═══ Data for review

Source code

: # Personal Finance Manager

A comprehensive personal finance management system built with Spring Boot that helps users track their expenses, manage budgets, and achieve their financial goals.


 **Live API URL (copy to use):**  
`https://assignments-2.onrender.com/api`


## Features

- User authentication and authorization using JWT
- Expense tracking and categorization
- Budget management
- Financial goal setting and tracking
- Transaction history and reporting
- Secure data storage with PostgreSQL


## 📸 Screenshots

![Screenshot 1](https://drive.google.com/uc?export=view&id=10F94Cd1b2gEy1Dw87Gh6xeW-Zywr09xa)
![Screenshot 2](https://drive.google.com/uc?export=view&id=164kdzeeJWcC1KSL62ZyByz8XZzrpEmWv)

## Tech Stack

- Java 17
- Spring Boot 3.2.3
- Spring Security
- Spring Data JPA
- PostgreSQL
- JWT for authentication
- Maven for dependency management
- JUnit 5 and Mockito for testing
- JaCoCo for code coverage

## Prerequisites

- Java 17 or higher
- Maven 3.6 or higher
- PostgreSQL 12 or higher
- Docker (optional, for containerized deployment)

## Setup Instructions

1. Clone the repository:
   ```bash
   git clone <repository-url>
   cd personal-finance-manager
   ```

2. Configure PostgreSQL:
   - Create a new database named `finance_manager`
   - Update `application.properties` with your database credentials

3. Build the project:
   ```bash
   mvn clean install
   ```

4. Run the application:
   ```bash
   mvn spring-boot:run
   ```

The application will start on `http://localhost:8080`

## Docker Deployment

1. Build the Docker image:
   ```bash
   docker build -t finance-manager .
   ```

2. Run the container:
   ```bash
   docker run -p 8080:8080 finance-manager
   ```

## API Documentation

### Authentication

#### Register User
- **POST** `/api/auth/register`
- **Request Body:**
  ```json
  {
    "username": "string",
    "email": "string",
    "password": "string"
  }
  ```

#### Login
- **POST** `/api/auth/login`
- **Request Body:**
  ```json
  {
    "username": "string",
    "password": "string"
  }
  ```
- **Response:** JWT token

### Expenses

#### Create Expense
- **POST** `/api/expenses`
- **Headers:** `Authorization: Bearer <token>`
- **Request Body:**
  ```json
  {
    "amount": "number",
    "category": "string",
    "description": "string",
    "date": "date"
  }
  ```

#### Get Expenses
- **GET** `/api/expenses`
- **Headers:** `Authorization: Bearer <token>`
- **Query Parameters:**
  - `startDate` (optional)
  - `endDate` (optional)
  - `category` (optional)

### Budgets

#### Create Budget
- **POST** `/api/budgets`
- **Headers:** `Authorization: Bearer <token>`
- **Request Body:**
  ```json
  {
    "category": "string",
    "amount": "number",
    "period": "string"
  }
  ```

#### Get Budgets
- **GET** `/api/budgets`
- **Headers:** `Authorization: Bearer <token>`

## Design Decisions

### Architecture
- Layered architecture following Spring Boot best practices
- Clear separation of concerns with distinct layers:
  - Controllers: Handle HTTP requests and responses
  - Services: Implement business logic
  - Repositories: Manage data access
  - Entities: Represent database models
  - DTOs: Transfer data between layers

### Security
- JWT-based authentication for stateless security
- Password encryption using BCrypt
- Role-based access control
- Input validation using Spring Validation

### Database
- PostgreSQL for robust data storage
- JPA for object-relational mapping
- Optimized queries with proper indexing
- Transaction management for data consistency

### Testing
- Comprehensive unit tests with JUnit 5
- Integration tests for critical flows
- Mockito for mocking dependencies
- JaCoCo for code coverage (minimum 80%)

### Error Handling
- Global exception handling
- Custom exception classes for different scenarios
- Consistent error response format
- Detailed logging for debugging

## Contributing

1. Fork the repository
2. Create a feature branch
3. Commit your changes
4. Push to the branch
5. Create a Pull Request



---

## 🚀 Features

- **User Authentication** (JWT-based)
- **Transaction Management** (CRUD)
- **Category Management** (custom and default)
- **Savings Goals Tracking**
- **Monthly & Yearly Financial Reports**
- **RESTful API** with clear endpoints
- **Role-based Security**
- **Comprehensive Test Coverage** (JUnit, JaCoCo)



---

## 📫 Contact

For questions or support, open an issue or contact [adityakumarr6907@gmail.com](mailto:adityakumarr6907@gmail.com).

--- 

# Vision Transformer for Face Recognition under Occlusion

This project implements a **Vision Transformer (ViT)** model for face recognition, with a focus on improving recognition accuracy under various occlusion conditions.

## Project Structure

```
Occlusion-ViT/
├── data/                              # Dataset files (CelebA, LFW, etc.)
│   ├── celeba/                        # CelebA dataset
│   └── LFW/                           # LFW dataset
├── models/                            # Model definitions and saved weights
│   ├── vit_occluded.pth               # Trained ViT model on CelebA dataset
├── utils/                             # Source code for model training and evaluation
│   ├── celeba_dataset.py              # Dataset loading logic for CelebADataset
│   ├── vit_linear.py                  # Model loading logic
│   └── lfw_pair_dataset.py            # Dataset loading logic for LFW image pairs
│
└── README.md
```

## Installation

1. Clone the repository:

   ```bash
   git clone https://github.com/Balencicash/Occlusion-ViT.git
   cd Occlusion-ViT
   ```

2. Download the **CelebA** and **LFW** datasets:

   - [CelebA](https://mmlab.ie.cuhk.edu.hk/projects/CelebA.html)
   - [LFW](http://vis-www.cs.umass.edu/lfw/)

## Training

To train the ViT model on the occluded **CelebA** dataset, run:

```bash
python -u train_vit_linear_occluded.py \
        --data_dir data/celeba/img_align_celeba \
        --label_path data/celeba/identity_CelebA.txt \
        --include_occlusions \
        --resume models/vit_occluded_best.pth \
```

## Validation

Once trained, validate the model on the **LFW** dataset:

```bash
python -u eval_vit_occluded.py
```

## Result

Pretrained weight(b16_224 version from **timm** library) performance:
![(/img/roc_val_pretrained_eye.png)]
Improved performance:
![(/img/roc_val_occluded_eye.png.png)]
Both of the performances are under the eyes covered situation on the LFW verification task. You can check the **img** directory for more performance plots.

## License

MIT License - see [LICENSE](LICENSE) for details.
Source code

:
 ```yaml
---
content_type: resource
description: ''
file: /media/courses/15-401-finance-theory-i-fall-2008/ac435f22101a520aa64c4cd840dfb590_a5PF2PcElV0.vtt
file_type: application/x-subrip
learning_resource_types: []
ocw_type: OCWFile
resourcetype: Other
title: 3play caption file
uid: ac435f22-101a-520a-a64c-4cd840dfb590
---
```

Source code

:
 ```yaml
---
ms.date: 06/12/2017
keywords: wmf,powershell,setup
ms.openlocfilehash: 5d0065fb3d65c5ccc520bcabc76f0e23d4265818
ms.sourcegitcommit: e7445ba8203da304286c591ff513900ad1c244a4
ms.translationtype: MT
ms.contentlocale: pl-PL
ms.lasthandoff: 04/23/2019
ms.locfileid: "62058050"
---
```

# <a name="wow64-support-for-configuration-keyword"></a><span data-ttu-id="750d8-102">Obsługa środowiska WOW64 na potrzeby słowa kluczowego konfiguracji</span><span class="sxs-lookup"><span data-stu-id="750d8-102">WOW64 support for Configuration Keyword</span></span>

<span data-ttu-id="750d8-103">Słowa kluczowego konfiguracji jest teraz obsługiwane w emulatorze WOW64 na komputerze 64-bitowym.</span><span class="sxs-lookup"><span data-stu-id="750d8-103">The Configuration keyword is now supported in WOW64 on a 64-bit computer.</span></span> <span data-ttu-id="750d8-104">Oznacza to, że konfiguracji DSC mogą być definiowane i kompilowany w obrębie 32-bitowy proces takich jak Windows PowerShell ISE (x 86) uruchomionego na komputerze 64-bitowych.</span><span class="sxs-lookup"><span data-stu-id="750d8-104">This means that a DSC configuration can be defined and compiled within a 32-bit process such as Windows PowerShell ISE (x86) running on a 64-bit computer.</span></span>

══════

Print the data in full. Match it exactly.

Source code

: # Personal Finance Manager

A comprehensive personal finance management system built with Spring Boot that helps users track their expenses, manage budgets, and achieve their financial goals.


 **Live API URL (copy to use):**  
`https://assignments-2.onrender.com/api`


## Features

- User authentication and authorization using JWT
- Expense tracking and categorization
- Budget management
- Financial goal setting and tracking
- Transaction history and reporting
- Secure data storage with PostgreSQL


## 📸 Screenshots

![Screenshot 1](https://drive.google.com/uc?export=view&id=10F94Cd1b2gEy1Dw87Gh6xeW-Zywr09xa)
![Screenshot 2](https://drive.google.com/uc?export=view&id=164kdzeeJWcC1KSL62ZyByz8XZzrpEmWv)

## Tech Stack

- Java 17
- Spring Boot 3.2.3
- Spring Security
- Spring Data JPA
- PostgreSQL
- JWT for authentication
- Maven for dependency management
- JUnit 5 and Mockito for testing
- JaCoCo for code coverage

## Prerequisites

- Java 17 or higher
- Maven 3.6 or higher
- PostgreSQL 12 or higher
- Docker (optional, for containerized deployment)

## Setup Instructions

1. Clone the repository:
   ```bash
   git clone <repository-url>
   cd personal-finance-manager
   ```

2. Configure PostgreSQL:
   - Create a new database named `finance_manager`
   - Update `application.properties` with your database credentials

3. Build the project:
   ```bash
   mvn clean install
   ```

4. Run the application:
   ```bash
   mvn spring-boot:run
   ```

The application will start on `http://localhost:8080`

## Docker Deployment

1. Build the Docker image:
   ```bash
   docker build -t finance-manager .
   ```

2. Run the container:
   ```bash
   docker run -p 8080:8080 finance-manager
   ```

## API Documentation

### Authentication

#### Register User
- **POST** `/api/auth/register`
- **Request Body:**
  ```json
  {
    "username": "string",
    "email": "string",
    "password": "string"
  }
  ```

#### Login
- **POST** `/api/auth/login`
- **Request Body:**
  ```json
  {
    "username": "string",
    "password": "string"
  }
  ```
- **Response:** JWT token

### Expenses

#### Create Expense
- **POST** `/api/expenses`
- **Headers:** `Authorization: Bearer <token>`
- **Request Body:**
  ```json
  {
    "amount": "number",
    "category": "string",
    "description": "string",
    "date": "date"
  }
  ```

#### Get Expenses
- **GET** `/api/expenses`
- **Headers:** `Authorization: Bearer <token>`
- **Query Parameters:**
  - `startDate` (optional)
  - `endDate` (optional)
  - `category` (optional)

### Budgets

#### Create Budget
- **POST** `/api/budgets`
- **Headers:** `Authorization: Bearer <token>`
- **Request Body:**
  ```json
  {
    "category": "string",
    "amount": "number",
    "period": "string"
  }
  ```

#### Get Budgets
- **GET** `/api/budgets`
- **Headers:** `Authorization: Bearer <token>`

## Design Decisions

### Architecture
- Layered architecture following Spring Boot best practices
- Clear separation of concerns with distinct layers:
  - Controllers: Handle HTTP requests and responses
  - Services: Implement business logic
  - Repositories: Manage data access
  - Entities: Represent database models
  - DTOs: Transfer data between layers

### Security
- JWT-based authentication for stateless security
- Password encryption using BCrypt
- Role-based access control
- Input validation using Spring Validation

### Database
- PostgreSQL for robust data storage
- JPA for object-relational mapping
- Optimized queries with proper indexing
- Transaction management for data consistency

### Testing
- Comprehensive unit tests with JUnit 5
- Integration tests for critical flows
- Mockito for mocking dependencies
- JaCoCo for code coverage (minimum 80%)

### Error Handling
- Global exception handling
- Custom exception classes for different scenarios
- Consistent error response format
- Detailed logging for debugging

## Contributing

1. Fork the repository
2. Create a feature branch
3. Commit your changes
4. Push to the branch
5. Create a Pull Request



---

## 🚀 Features

- **User Authentication** (JWT-based)
- **Transaction Management** (CRUD)
- **Category Management** (custom and default)
- **Savings Goals Tracking**
- **Monthly & Yearly Financial Reports**
- **RESTful API** with clear endpoints
- **Role-based Security**
- **Comprehensive Test Coverage** (JUnit, JaCoCo)



---

## 📫 Contact

For questions or support, open an issue or contact [adityakumarr6907@gmail.com](mailto:adityakumarr6907@gmail.com).

--- 

# Vision Transformer for Face Recognition under Occlusion

This project implements a **Vision Transformer (ViT)** model for face recognition, with a focus on improving recognition accuracy under various occlusion conditions.

## Project Structure

```
Occlusion-ViT/
├── data/                              # Dataset files (CelebA, LFW, etc.)
│   ├── celeba/                        # CelebA dataset
│   └── LFW/                           # LFW dataset
├── models/                            # Model definitions and saved weights
│   ├── vit_occluded.pth               # Trained ViT model on CelebA dataset
├── utils/                             # Source code for model training and evaluation
│   ├── celeba_dataset.py              # Dataset loading logic for CelebADataset
│   ├── vit_linear.py                  # Model loading logic
│   └── lfw_pair_dataset.py            # Dataset loading logic for LFW image pairs
│
└── README.md
```

## Installation

1. Clone the repository:

   ```bash
   git clone https://github.com/Balencicash/Occlusion-ViT.git
   cd Occlusion-ViT
   ```

2. Download the **CelebA** and **LFW** datasets:

   - [CelebA](https://mmlab.ie.cuhk.edu.hk/projects/CelebA.html)
   - [LFW](http://vis-www.cs.umass.edu/lfw/)

## Training

To train the ViT model on the occluded **CelebA** dataset, run:

```bash
python -u train_vit_linear_occluded.py \
        --data_dir data/celeba/img_align_celeba \
        --label_path data/celeba/identity_CelebA.txt \
        --include_occlusions \
        --resume models/vit_occluded_best.pth \
```

## Validation

Once trained, validate the model on the **LFW** dataset:

```bash
python -u eval_vit_occluded.py
```

## Result

Pretrained weight(b16_224 version from **timm** library) performance:
![(/img/roc_val_pretrained_eye.png)]
Improved performance:
![(/img/roc_val_occluded_eye.png.png)]
Both of the performances are under the eyes covered situation on the LFW verification task. You can check the **img** directory for more performance plots.

## License

MIT License - see [LICENSE](LICENSE) for details.
Source code

:
 ```yaml
---
content_type: resource
description: ''
file: /media/courses/15-401-finance-theory-i-fall-2008/ac435f22101a520aa64c4cd840dfb590_a5PF2PcElV0.vtt
file_type: application/x-subrip
learning_resource_types: []
ocw_type: OCWFile
resourcetype: Other
title: 3play caption file
uid: ac435f22-101a-520a-a64c-4cd840dfb590
---
```

Source code

:
 ```yaml
---
ms.date: 06/12/2017
keywords: wmf,powershell,setup
ms.openlocfilehash: 5d0065fb3d65c5ccc520bcabc76f0e23d4265818
ms.sourcegitcommit: e7445ba8203da304286c591ff513900ad1c244a4
ms.translationtype: MT
ms.contentlocale: pl-PL
ms.lasthandoff: 04/23/2019
ms.locfileid: "62058050"
---
```

# <a name="wow64-support-for-configuration-keyword"></a><span data-ttu-id="750d8-102">Obsługa środowiska WOW64 na potrzeby słowa kluczowego konfiguracji</span><span class="sxs-lookup"><span data-stu-id="750d8-102">WOW64 support for Configuration Keyword</span></span>

<span data-ttu-id="750d8-103">Słowa kluczowego konfiguracji jest teraz obsługiwane w emulatorze WOW64 na komputerze 64-bitowym.</span><span class="sxs-lookup"><span data-stu-id="750d8-103">The Configuration keyword is now supported in WOW64 on a 64-bit computer.</span></span> <span data-ttu-id="750d8-104">Oznacza to, że konfiguracji DSC mogą być definiowane i kompilowany w obrębie 32-bitowy proces takich jak Windows PowerShell ISE (x 86) uruchomionego na komputerze 64-bitowych.</span><span class="sxs-lookup"><span data-stu-id="750d8-104">This means that a DSC configuration can be defined and compiled within a 32-bit process such as Windows PowerShell ISE (x86) running on a 64-bit computer.</span></span>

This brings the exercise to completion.